What you need to do
Repeat every record below exactly, leaving out the pictures.

--- Material shown Enclosed Below ---

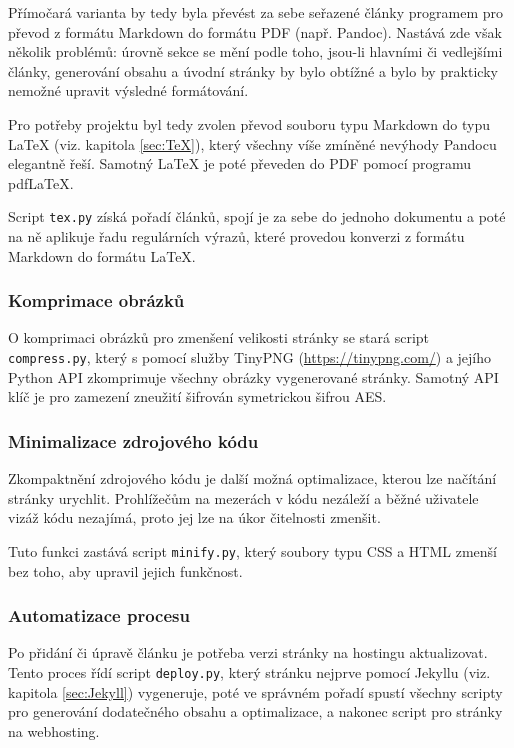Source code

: \documentclass[a4paper, 12pt]{article}
\begin{document}
  Přímočará varianta by tedy byla převést za sebe seřazené články programem pro převod z formátu Markdown do formátu PDF (např. Pandoc). Nastává zde však několik problémů: úrovně sekce se mění podle toho, jsou-li hlavními či vedlejšími články, generování obsahu a úvodní stránky by bylo obtížné a bylo by prakticky nemožné upravit výsledné formátování.

  Pro potřeby projektu byl tedy zvolen převod souboru typu Markdown do typu \LaTeX{} (viz. kapitola \ref{sec:TeX}), který všechny víše zmíněné nevýhody Pandocu elegantně řeší. Samotný \LaTeX{} je poté převeden do PDF pomocí programu pdf\LaTeX.

  Script \texttt{tex.py} získá pořadí článků, spojí je za sebe do jednoho dokumentu a poté na ně aplikuje řadu regulárních výrazů, které provedou konverzi z formátu Markdown do formátu \LaTeX.


  \subsubsection{Komprimace obrázků}
  O komprimaci obrázků pro zmenšení velikosti stránky se stará script \texttt{compress.py}, který s pomocí služby TinyPNG (\url{https://tinypng.com/}) a jejího Python API zkomprimuje všechny obrázky vygenerované stránky. Samotný API klíč je pro zamezení zneužití šifrován symetrickou šifrou AES.


  \subsubsection{Minimalizace zdrojového kódu}
  Zkompaktnění zdrojového kódu je další možná optimalizace, kterou lze načítání stránky urychlit. Prohlížečům na mezerách v kódu nezáleží a běžné uživatele vizáž kódu nezajímá, proto jej lze na úkor čitelnosti zmenšit.

  Tuto funkci zastává script \texttt{minify.py}, který soubory typu CSS a HTML zmenší bez toho, aby upravil jejich funkčnost.


  \subsubsection{Automatizace procesu}
  Po přidání či úpravě článku je potřeba verzi stránky na hostingu aktualizovat. Tento proces řídí script \texttt{deploy.py}, který stránku nejprve pomocí Jekyllu (viz. kapitola \ref{sec:Jekyll}) vygeneruje, poté ve správném pořadí spustí všechny scripty pro generování dodatečného obsahu a optimalizace, a nakonec script pro stránky na webhosting.
\end{document}
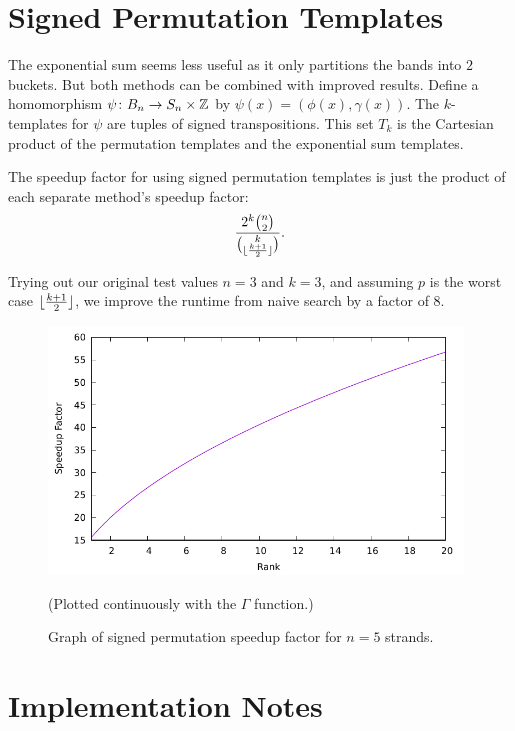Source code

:\documentclass[12pt]{thesis}
\begin{document}
\section{Signed Permutation Templates}

The exponential sum seems less useful as it only
partitions the bands into $2$ buckets.
But both methods can be combined with improved results.
Define a homomorphism $\psi \colon B_{n} \rightarrow S_{n} \times \mathbb{Z}$
by $\psi(x) = (\phi(x), \gamma(x))$.
The $k$-templates for $\psi$ are tuples
of signed transpositions.
This set $T_{k}$ is the Cartesian product of the permutation
templates and the exponential sum templates.

\begin{proposition}
The speedup factor for using signed permutation templates is just the product of each
separate method's speedup factor:
\[
    \frac{2^{k} {n \choose 2}}{ { k \choose \lfloor \frac{k + 1}{2} \rfloor}}.
\]
\end{proposition}

Trying out our original test values $n = 3$ and $k = 3$,
and assuming $p$ is the worst case $\lfloor \frac{k + 1}{2} \rfloor$, we improve
the runtime from naive search by a factor of $8$.

\begin{figure}[h]
    \centering
    \includegraphics[width=11cm]{combined-speedup.pdf}

    \caption{Graph of signed permutation speedup factor for $n = 5$ strands.}
    \label{fig:combined-speedup}

    (Plotted continuously with the $\Gamma$ function.)
\end{figure}

\section{Implementation Notes}
\end{document}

--- End of Enclosed Material shown ---

Exercise response
Source code

: \documentclass[a4paper, 12pt]{article}
\begin{document}
  Přímočará varianta by tedy byla převést za sebe seřazené články programem pro převod z formátu Markdown do formátu PDF (např. Pandoc). Nastává zde však několik problémů: úrovně sekce se mění podle toho, jsou-li hlavními či vedlejšími články, generování obsahu a úvodní stránky by bylo obtížné a bylo by prakticky nemožné upravit výsledné formátování.

  Pro potřeby projektu byl tedy zvolen převod souboru typu Markdown do typu \LaTeX{} (viz. kapitola \ref{sec:TeX}), který všechny víše zmíněné nevýhody Pandocu elegantně řeší. Samotný \LaTeX{} je poté převeden do PDF pomocí programu pdf\LaTeX.

  Script \texttt{tex.py} získá pořadí článků, spojí je za sebe do jednoho dokumentu a poté na ně aplikuje řadu regulárních výrazů, které provedou konverzi z formátu Markdown do formátu \LaTeX.


  \subsubsection{Komprimace obrázků}
  O komprimaci obrázků pro zmenšení velikosti stránky se stará script \texttt{compress.py}, který s pomocí služby TinyPNG (\url{https://tinypng.com/}) a jejího Python API zkomprimuje všechny obrázky vygenerované stránky. Samotný API klíč je pro zamezení zneužití šifrován symetrickou šifrou AES.


  \subsubsection{Minimalizace zdrojového kódu}
  Zkompaktnění zdrojového kódu je další možná optimalizace, kterou lze načítání stránky urychlit. Prohlížečům na mezerách v kódu nezáleží a běžné uživatele vizáž kódu nezajímá, proto jej lze na úkor čitelnosti zmenšit.

  Tuto funkci zastává script \texttt{minify.py}, který soubory typu CSS a HTML zmenší bez toho, aby upravil jejich funkčnost.


  \subsubsection{Automatizace procesu}
  Po přidání či úpravě článku je potřeba verzi stránky na hostingu aktualizovat. Tento proces řídí script \texttt{deploy.py}, který stránku nejprve pomocí Jekyllu (viz. kapitola \ref{sec:Jekyll}) vygeneruje, poté ve správném pořadí spustí všechny scripty pro generování dodatečného obsahu a optimalizace, a nakonec script pro stránky na webhosting.
\end{document}
Source code

:\documentclass[12pt]{thesis}
\begin{document}
\section{Signed Permutation Templates}

The exponential sum seems less useful as it only
partitions the bands into $2$ buckets.
But both methods can be combined with improved results.
Define a homomorphism $\psi \colon B_{n} \rightarrow S_{n} \times \mathbb{Z}$
by $\psi(x) = (\phi(x), \gamma(x))$.
The $k$-templates for $\psi$ are tuples
of signed transpositions.
This set $T_{k}$ is the Cartesian product of the permutation
templates and the exponential sum templates.

\begin{proposition}
The speedup factor for using signed permutation templates is just the product of each
separate method's speedup factor:
\[
    \frac{2^{k} {n \choose 2}}{ { k \choose \lfloor \frac{k + 1}{2} \rfloor}}.
\]
\end{proposition}

Trying out our original test values $n = 3$ and $k = 3$,
and assuming $p$ is the worst case $\lfloor \frac{k + 1}{2} \rfloor$, we improve
the runtime from naive search by a factor of $8$.

\begin{figure}[h]
    \centering
    \includegraphics[width=11cm]{combined-speedup.pdf}

    \caption{Graph of signed permutation speedup factor for $n = 5$ strands.}
    \label{fig:combined-speedup}

    (Plotted continuously with the $\Gamma$ function.)
\end{figure}

\section{Implementation Notes}
\end{document}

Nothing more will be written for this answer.